Por otro lado, es evidente que el proceso de gestación de la película evocó en Wong aquella etapa de su infancia en la cual se sentía expatriado. Sino basta leer la afirmación con la que concluye el documental de Pung-Leung Kwan acerca del making off de Happy Together, Buenos Aires Grado Cero: “En una tierra de cero grados, donde no hay este ni norte, día ni noche, frío ni calor, aprendí la sensación de exilio.”

En ese sentido, podemos hablar de una película sobre el aprendizaje, donde tanto el director como el protagonista principal tienen que pasar por un proceso tortuoso para poder reencontrarse con ellos mismos y con sus raíces (al igual que Wong y el resto de su equipo, en los momentos difíciles es cuando Lai más quiere regresar a su tierra (3)). Quizás por ese reconocimiento inconsciente es que el demiurgo haya decidido darle una última oportunidad a su alter ego (4).
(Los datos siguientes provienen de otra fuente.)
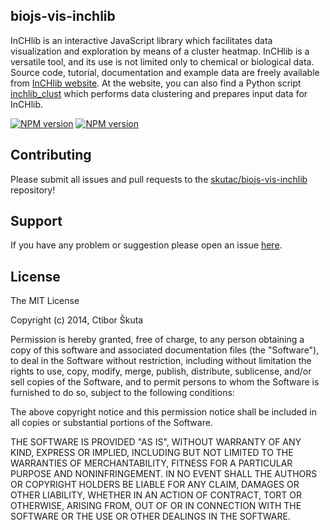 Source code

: ## biojs-vis-inchlib

InCHlib is an interactive JavaScript library which facilitates data visualization and exploration by means of a cluster heatmap. InCHlib is a versatile tool, and its use is not limited only to chemical or biological data. Source code, tutorial, documentation and example data are freely available from [InCHlib website](http://openscreen.cz/software/inchlib). At the website, you can also find a Python script [inchlib_clust](http://openscreen.cz/software/inchlib/inchlib_clust) which performs data clustering and prepares input data for InCHlib. 

[![NPM version](http://img.shields.io/npm/v/biojs-vis-inchlib.svg)](https://www.npmjs.org/package/biojs-vis-inchlib)
[![NPM version](https://badge-me.herokuapp.com/api/npm/biojs-vis-inchlib.png)](http://badges.enytc.com/for/npm/biojs-vis-inchlib)

## Contributing

Please submit all issues and pull requests to the [skutac/biojs-vis-inchlib](http://github.com/skutac/biojs-vis-inchlib) repository!

## Support
If you have any problem or suggestion please open an issue [here](https://github.com/skutac/biojs-vis-inchlib/issues).

## License 

The MIT License

Copyright (c) 2014, Ctibor Škuta

Permission is hereby granted, free of charge, to any person
obtaining a copy of this software and associated documentation
files (the "Software"), to deal in the Software without
restriction, including without limitation the rights to use,
copy, modify, merge, publish, distribute, sublicense, and/or sell
copies of the Software, and to permit persons to whom the
Software is furnished to do so, subject to the following
conditions:

The above copyright notice and this permission notice shall be
included in all copies or substantial portions of the Software.

THE SOFTWARE IS PROVIDED "AS IS", WITHOUT WARRANTY OF ANY KIND,
EXPRESS OR IMPLIED, INCLUDING BUT NOT LIMITED TO THE WARRANTIES
OF MERCHANTABILITY, FITNESS FOR A PARTICULAR PURPOSE AND
NONINFRINGEMENT. IN NO EVENT SHALL THE AUTHORS OR COPYRIGHT
HOLDERS BE LIABLE FOR ANY CLAIM, DAMAGES OR OTHER LIABILITY,
WHETHER IN AN ACTION OF CONTRACT, TORT OR OTHERWISE, ARISING
FROM, OUT OF OR IN CONNECTION WITH THE SOFTWARE OR THE USE OR
OTHER DEALINGS IN THE SOFTWARE.


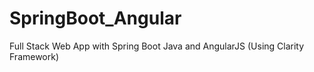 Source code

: # SpringBoot_Angular
Full Stack Web App with Spring Boot Java and AngularJS (Using Clarity Framework)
Wong valora la libertad expresiva como pocos cineastas contemporáneos. Y no solo porque construye sus historias en plena filmación (5), sino porque es heredero de una pléyade de realizadores nihilistas y desenfadados entre los que se cuentan Truffaut, Godard, Antonioni, Bergman entre otros. Pero tal libertad guarda relación directa con su condición de ciudadano del mundo (6), de shanganes criado en la Hong Kong de la década del sesenta (7), al menos eso sugiere el parlamento que recite un ya repatriado Lai hacia el final de la primera y hasta el momento única obra maestra del cineasta más occidental de China: “Ahora entiendo porque Chang se mueve por el mundo con total libertad. El siempre tiene un lugar al cual regresar.”

(1) En una reciente entrevista que forma parte de un documental sobre su obra ha declarado: “(En el cine) Lo que intento transmitir al público son sentimientos”.
(2) El amor fou sufre la persecución de las Instituciones, ya que estas lo ven como una amenaza para controlar a la sociedad. Para mayores referencias ver La Edad de Oro o Abismos de Pasión, ambas de Luis Buñuel.
(3) Cuando Lai ve a Ho como prostituto dice que prefiere volver a Hong Kong que volver a comenzar, y luego de que ya se han separado del todo, cuando decide escribirle a su padre y contarlo todo, le dice también que quiere volver.
(4) En Buenos Aires Zero Degree, Wong afirma respecto a la conclusión de su película: “Al principio terminaba con él (Lai) en la catarata. No sabíamos si estaba vivo o muerto. Pero luego (durante el rodaje) me di cuenta que tenía que volver”. El mismo documental muestra escenas editadas en las que se insinúa el suicidio del personaje interpretado por Tony Leung.
(5) De hecho cuando Wong y su equipo llegaron a Buenos Aires, el director solo tenía en mente a dos personajes que se amaban desenfrenadamente pero no podía estar juntos. Habían encontrado un lugar en el que situar ese amor pero nada más.
(6) Wong dice no tener ningún problema en trabajar con gente del extranjero porque el es producto de una ciudad cosmopolita.
(7) Tiempo durante el cual la ex colonia británica se había convertido en el principal importador de entretenimiento de China. Mientras que en la China Continental y en Taiwan la cultura llegaba cargada de política, la anarquía imaginativa que imperaba en el viejo continente se instaló en el puerto chino para beneplácito de los ‘incomunicados’, quienes encontraron refugio en un idioma que sí les resultaba legible: el de las imágenes en movimiento. Por ese entonces, el público hongkones tenía tanto acceso a películas de espadachines, como a melodramas europeos o hollywoodenses o a propuestas más ‘profundas’ como las importadas desde Italia, Francia o Suecia. Para esos nuevos espectadores el cine popular era entendido de manera global. Por ello, en el cine de Wong se puede percibir tanto el rastro de Jean Luc Godard como de Douglas Sirk.